>>>>

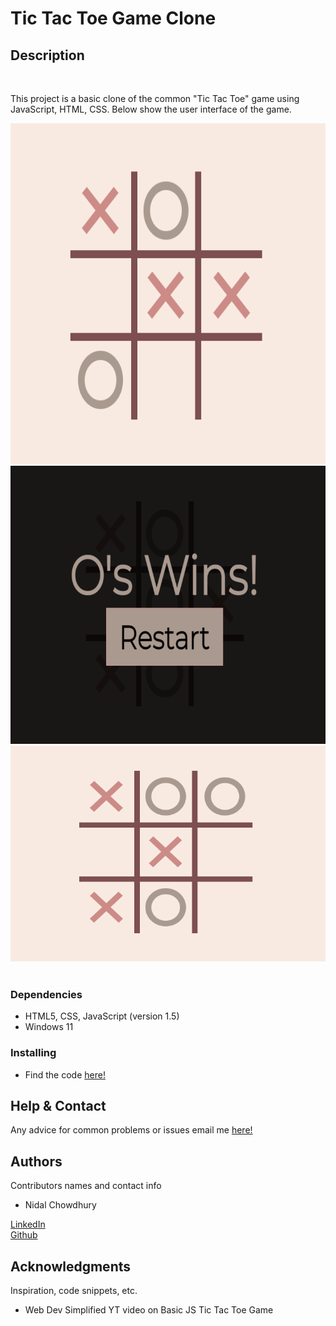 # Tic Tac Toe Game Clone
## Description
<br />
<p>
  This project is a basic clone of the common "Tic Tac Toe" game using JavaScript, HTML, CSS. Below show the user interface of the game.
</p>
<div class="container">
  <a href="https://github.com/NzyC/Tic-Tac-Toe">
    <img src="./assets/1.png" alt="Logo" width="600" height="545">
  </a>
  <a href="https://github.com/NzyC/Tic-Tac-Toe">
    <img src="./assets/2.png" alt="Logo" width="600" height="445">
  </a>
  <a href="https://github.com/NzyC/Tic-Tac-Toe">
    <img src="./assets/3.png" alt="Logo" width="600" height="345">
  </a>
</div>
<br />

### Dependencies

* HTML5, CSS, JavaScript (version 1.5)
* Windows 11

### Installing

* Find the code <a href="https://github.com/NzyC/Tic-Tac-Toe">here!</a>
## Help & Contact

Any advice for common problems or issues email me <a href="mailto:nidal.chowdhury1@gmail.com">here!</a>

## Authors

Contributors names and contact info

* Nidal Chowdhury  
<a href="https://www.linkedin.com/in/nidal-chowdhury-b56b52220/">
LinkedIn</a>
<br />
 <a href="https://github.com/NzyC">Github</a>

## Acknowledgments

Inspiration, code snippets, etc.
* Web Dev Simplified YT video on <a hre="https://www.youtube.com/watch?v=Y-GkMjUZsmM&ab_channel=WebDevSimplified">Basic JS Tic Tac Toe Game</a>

<<<<

Exercise aim – Return the data exactly. Do not carry over any images.

Exercise response –
 # Tic Tac Toe Game Clone
## Description
<br />
<p>
  This project is a basic clone of the common "Tic Tac Toe" game using JavaScript, HTML, CSS. Below show the user interface of the game.
</p>
<div class="container">
  <a href="https://github.com/NzyC/Tic-Tac-Toe">
    <img src="./assets/1.png" alt="Logo" width="600" height="545">
  </a>
  <a href="https://github.com/NzyC/Tic-Tac-Toe">
    <img src="./assets/2.png" alt="Logo" width="600" height="445">
  </a>
  <a href="https://github.com/NzyC/Tic-Tac-Toe">
    <img src="./assets/3.png" alt="Logo" width="600" height="345">
  </a>
</div>
<br />

### Dependencies

* HTML5, CSS, JavaScript (version 1.5)
* Windows 11

### Installing

* Find the code <a href="https://github.com/NzyC/Tic-Tac-Toe">here!</a>
## Help & Contact

Any advice for common problems or issues email me <a href="mailto:nidal.chowdhury1@gmail.com">here!</a>

## Authors

Contributors names and contact info

* Nidal Chowdhury  
<a href="https://www.linkedin.com/in/nidal-chowdhury-b56b52220/">
LinkedIn</a>
<br />
 <a href="https://github.com/NzyC">Github</a>

## Acknowledgments

Inspiration, code snippets, etc.
* Web Dev Simplified YT video on <a hre="https://www.youtube.com/watch?v=Y-GkMjUZsmM&ab_channel=WebDevSimplified">Basic JS Tic Tac Toe Game</a>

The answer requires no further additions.